Only lines with the string "website" are wanted. Pull them out of the data.

(Records shown begins)

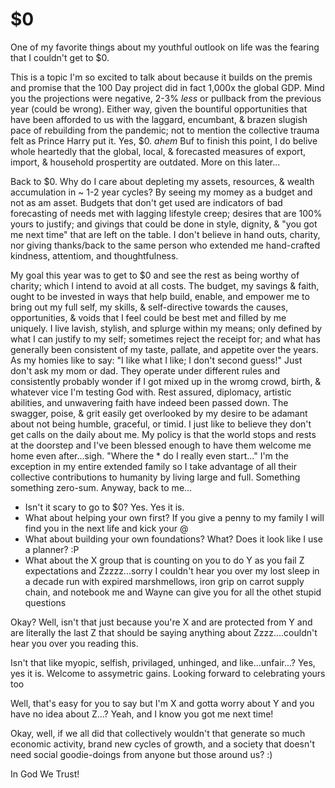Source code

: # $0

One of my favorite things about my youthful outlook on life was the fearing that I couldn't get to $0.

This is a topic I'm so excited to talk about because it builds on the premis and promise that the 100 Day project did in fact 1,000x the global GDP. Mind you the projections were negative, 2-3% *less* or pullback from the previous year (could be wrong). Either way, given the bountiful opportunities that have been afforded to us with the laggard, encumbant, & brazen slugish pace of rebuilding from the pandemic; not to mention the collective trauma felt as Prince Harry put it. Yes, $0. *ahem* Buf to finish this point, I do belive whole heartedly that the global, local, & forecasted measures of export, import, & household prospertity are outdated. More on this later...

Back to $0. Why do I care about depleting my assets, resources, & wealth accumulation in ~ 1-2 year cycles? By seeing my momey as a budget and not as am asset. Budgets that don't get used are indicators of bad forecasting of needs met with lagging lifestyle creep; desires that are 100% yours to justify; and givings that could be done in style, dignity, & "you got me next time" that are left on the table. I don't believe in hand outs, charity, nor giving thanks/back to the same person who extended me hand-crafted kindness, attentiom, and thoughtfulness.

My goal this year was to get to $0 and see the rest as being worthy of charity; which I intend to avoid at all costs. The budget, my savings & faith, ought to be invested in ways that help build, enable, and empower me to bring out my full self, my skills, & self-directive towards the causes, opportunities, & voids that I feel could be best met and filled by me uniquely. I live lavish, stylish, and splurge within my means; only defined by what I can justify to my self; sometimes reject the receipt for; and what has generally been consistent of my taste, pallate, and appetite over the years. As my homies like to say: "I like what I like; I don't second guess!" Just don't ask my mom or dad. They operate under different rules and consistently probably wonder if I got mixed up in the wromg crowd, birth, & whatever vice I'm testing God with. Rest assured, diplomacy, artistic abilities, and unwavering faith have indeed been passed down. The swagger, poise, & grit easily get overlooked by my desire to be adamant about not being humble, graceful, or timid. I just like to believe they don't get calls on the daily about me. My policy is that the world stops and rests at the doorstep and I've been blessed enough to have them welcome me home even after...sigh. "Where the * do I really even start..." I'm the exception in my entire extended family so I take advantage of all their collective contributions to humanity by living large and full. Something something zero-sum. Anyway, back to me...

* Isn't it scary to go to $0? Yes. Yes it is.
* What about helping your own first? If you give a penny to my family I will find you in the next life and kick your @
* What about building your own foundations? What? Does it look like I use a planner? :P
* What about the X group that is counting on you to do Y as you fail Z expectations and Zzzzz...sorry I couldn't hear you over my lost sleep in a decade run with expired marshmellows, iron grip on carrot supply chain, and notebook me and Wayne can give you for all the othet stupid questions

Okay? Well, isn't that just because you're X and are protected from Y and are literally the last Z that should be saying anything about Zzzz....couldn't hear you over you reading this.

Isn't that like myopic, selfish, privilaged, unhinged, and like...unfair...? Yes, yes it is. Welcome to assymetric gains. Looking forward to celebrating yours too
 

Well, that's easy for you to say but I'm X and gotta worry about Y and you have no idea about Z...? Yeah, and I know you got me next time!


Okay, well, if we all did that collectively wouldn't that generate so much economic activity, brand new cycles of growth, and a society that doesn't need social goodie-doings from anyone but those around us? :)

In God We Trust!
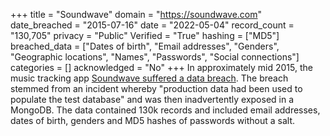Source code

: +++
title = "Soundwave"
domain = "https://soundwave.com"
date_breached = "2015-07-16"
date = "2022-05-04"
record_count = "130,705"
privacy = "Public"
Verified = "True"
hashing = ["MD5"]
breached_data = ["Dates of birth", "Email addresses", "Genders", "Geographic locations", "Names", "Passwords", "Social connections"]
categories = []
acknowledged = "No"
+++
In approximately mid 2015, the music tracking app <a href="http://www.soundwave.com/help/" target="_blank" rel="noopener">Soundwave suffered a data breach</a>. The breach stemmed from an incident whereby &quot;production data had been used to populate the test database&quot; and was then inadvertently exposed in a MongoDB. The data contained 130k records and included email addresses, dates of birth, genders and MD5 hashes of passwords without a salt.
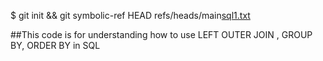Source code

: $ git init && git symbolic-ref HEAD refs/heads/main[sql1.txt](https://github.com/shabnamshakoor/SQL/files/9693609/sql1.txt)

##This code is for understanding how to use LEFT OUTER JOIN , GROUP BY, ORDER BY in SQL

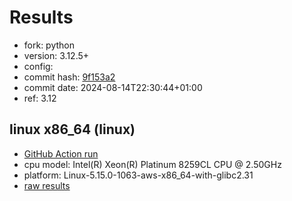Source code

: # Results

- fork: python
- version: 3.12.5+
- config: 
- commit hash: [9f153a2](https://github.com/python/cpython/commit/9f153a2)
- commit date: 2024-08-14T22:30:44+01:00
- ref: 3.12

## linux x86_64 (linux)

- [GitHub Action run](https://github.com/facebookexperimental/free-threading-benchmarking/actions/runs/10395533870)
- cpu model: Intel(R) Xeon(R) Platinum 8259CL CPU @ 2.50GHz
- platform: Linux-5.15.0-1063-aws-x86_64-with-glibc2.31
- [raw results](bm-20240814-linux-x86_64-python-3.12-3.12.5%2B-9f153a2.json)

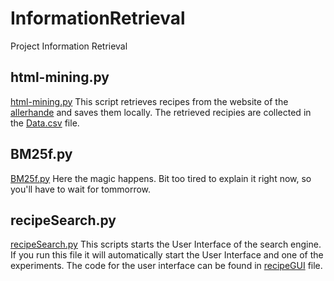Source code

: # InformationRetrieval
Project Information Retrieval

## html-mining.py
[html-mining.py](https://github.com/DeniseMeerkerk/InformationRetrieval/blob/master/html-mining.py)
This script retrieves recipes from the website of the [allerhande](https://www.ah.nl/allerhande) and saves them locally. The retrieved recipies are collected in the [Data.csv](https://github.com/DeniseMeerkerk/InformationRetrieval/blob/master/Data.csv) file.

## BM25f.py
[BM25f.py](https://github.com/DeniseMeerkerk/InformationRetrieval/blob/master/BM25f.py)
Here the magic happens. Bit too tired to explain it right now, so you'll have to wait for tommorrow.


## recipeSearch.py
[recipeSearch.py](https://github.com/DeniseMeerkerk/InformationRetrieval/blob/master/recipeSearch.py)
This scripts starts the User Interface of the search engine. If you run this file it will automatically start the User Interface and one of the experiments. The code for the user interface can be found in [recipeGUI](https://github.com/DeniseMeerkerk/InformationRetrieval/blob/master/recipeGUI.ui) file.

(Records shown ends)
(Records shown begins)

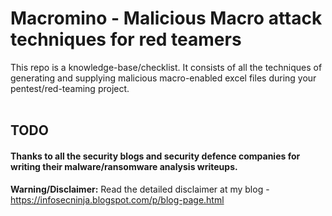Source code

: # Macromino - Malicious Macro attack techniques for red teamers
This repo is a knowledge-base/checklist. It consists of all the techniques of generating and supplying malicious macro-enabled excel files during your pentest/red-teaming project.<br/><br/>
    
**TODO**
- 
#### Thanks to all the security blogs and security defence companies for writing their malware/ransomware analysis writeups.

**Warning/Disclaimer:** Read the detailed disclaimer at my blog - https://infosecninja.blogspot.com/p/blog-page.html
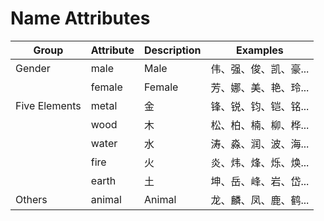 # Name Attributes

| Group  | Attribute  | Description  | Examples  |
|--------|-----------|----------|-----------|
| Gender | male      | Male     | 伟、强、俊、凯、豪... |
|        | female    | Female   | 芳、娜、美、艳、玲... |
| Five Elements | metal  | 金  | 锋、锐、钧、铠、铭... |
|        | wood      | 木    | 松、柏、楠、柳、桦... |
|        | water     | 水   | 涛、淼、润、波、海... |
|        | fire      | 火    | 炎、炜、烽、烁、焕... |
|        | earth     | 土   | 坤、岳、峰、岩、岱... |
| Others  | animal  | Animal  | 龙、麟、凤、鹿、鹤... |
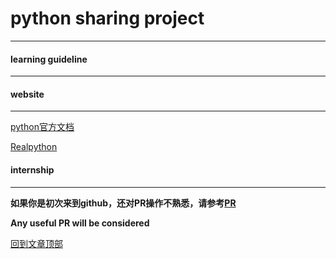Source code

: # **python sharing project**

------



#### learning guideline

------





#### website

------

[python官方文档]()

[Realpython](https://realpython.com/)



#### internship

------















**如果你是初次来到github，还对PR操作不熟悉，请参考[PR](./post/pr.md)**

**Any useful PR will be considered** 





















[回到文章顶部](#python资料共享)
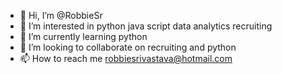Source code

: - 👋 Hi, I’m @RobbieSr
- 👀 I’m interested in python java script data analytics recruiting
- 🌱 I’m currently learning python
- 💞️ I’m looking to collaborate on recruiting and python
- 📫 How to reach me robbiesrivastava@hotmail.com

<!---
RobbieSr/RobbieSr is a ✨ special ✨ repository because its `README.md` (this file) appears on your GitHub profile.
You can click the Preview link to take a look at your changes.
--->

(Records shown ends)

Answer to the problem:
This script retrieves recipes from the website of the [allerhande](https://www.ah.nl/allerhande) and saves them locally. The retrieved recipies are collected in the [Data.csv](https://github.com/DeniseMeerkerk/InformationRetrieval/blob/master/Data.csv) file.
#### website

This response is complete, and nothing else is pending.